我认为你不能得到任何更好的答案。制作口译员有很多技巧。但是我给你一个提示,不做权衡,只选择你真正需要的东西并追求那些目标。

#7


The question is a bit vague. But, it seems you're asking about writing an interpreter.

问题有点模糊。但是,似乎你在问写一个翻译。

Interpreters typically utilize traditional parsing components: lexer, parser, and abstract syntax tree (AST). This allows the designer to read and interpret valid syntax and build a tree structure of commands with associated operators, parameters, etc.

解释器通常使用传统的解析组件:词法分析器,解析器和抽象语法树(AST)。这允许设计者读取和解释有效语法,并使用相关的运算符,参数等构建命令的树结构。

Once in AST form, the entire input is tokenized and the interpreter can begin executing by traversing the tree.

一旦处于AST格式,整个输入就被标记化,解释器可以通过遍历树开始执行。

There are many options, but I've recently used ANTLR as a parser generator that can build parsers in various target languages, including C/C++ and C#.

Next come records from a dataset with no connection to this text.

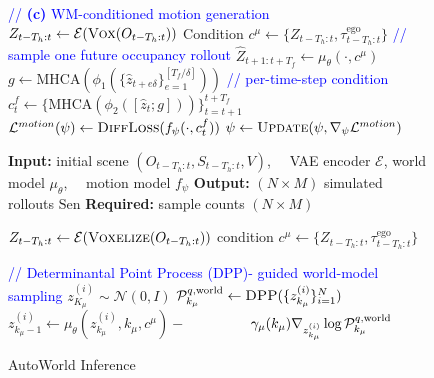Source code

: \documentclass[runningheads]{llncs}
\begin{document}
\begin{figure}[!t]
\begin{minipage}[t]{0.51\textwidth}
\begin{algorithm}[H]
\begin{algorithmic}[1]
\Statex
\Statex \textcolor{blue}{// \textbf{(c)} WM-conditioned motion generation}
 \label{algline:motion_start}
    \State $Z_{t-T_h:t}\gets\mathcal E(\textsc{Vox}(O_{t-T_h:t}))$
    \State Condition $c^\mu\gets\{Z_{t-T_h:t},\tau^{\text{ego}}_{t-T_h:t}\}$
    \Statex \hspace{4mm} \textcolor{blue}{// sample one future occupancy rollout}
    \State $\hat Z_{t+1:t+T_f}\gets\mu_\theta(\cdot,c^\mu)$ \label{algline:sample_from_wm}
    \State $g\gets\mathrm{MHCA}(\phi_1\!(\{\hat z_{t+e\delta}\}_{e=1}^{[ T_f/\delta]}))$\label{algline:predictive_scene_context}
    \Statex \hspace{4mm} \textcolor{blue}{// per-time-step condition}
    \State $c_t^f\gets\{\mathrm{MHCA}(\phi_2([\hat z_t;g]))\}_{t=t+1}^{t+T_f}$ \label{algline:diff_condition}
    \State $\mathcal L^{motion}(\psi)\gets\textsc{DiffLoss}(f_\psi(\cdot,c_t^f))$
    \State $\psi\gets\textsc{Update}(\psi,\nabla_\psi\mathcal L^{motion})$
    \label{algline:motion_end}
\EndFor

\end{algorithmic}
\end{algorithm}
\end{minipage}
\begin{minipage}[t]{0.48\textwidth}
\begin{algorithm}[H]
\scriptsize
\caption{\small AutoWorld Inference}
\label{alg:infer}
\begin{algorithmic}[1]

\State \textbf{Input:} initial scene $(O_{t-T_h:t},S_{t-T_h:t},V)$,
\Statex $\quad$VAE encoder $\mathcal{E}$, world model $\mu_\theta$,
\Statex $\quad$motion model $f_\psi$
\State \textbf{Output:} $(N\times M)$ simulated rollouts $\text{Sen}$
\State \textbf{Required:} sample counts $(N\times M)$

\Statex
\State $Z_{t-T_h:t}\gets \mathcal E(\textsc{Voxelize}(O_{t-T_h:t}))$ \label{algline:vox_then_encode}
\State condition $c^\mu\gets\{Z_{t-T_h:t},\tau^{\text{ego}}_{t-T_h:t}\}$

\Statex
\Statex \textcolor{blue}{// Determinantal Point Process (DPP)-}
\Statex \textcolor{blue}{ guided world-model sampling}
 \label{algline:dpp_wm_start}
    \State $z^{(i)}_{K_\mu}\sim\mathcal N(0,I)$
\EndFor
{}
    \State $\mathcal P^{q,\text{world}}_{k_\mu}\gets \textsc{DPP}(\{z^{(i)}_{k_\mu}\}_{i=1}^{N})$
        \State \label{algline:dpp_wm_end} $z^{(i)}_{k_\mu-1}\gets \mu_\theta(z^{(i)}_{k_\mu},k_\mu,c^\mu)-$ 
        \Statex $\hspace{15mm}\gamma_\mu(k_\mu)\nabla_{z^{(i)}_{k_\mu}}\log \mathcal P^{q,\text{world}}_{k_\mu}$ 
    \EndFor
\EndFor


\end{algorithmic}
\end{algorithm}
\end{minipage}
\end{figure}
\end{document}
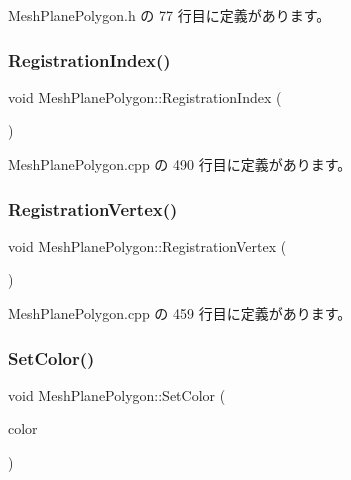  Mesh\+Plane\+Polygon.\+h の 77 行目に定義があります。

\mbox{\label{class_mesh_plane_polygon_aab346c974196e257399095dd914aaa51}} 
\subsubsection{\texorpdfstring{Registration\+Index()}{RegistrationIndex()}}
{\footnotesize\ttfamily void Mesh\+Plane\+Polygon\+::\+Registration\+Index (\begin{DoxyParamCaption}{ }\end{DoxyParamCaption})\hspace{0.3cm}{\ttfamily [private]}}



 Mesh\+Plane\+Polygon.\+cpp の 490 行目に定義があります。

\mbox{\label{class_mesh_plane_polygon_ae3c43c5641c962ac848b3dadd3ea15e5}} 
\subsubsection{\texorpdfstring{Registration\+Vertex()}{RegistrationVertex()}}
{\footnotesize\ttfamily void Mesh\+Plane\+Polygon\+::\+Registration\+Vertex (\begin{DoxyParamCaption}{ }\end{DoxyParamCaption})\hspace{0.3cm}{\ttfamily [private]}}



 Mesh\+Plane\+Polygon.\+cpp の 459 行目に定義があります。

\mbox{\label{class_mesh_plane_polygon_a514e1738386a6a4be0d37ea38bd425f2}} 
\subsubsection{\texorpdfstring{Set\+Color()}{SetColor()}}
{\footnotesize\ttfamily void Mesh\+Plane\+Polygon\+::\+Set\+Color (\begin{DoxyParamCaption}\item[{\mbox{\hyperlink{_vector3_d_8h_a680c30c4a07d86fe763c7e01169cd6cc}{X\+Color4}}}]{color }\end{DoxyParamCaption})}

有很多选项,但我最近使用ANTLR作为解析器生成器,可以使用各种目标语言构建解析器,包括C / C ++和C#。

#8


I found an blog post on threaded interpreter implementation that was useful.

我找到了一篇关于线程解释器实现的博客文章很有用。

The author describes GCC label-based threading and also how to do this in Visual Studio using inline assembler.

作者描述了基于GCC标签的线程以及如何使用内联汇编程序在Visual Studio中执行此操作。

http://abepralle.wordpress.com/2009/01/25/how-not-to-make-a-virtual-machine-label-based-threading/

The results are interesting. He reports 33% performance improvement when using GCC but surprisingly the Visual Studio inline assembly implementation is 3 times slower!

结果很有趣。他报告使用GCC时性能提高了33%,但令人惊讶的是Visual Studio内联汇编实现速度慢了3倍!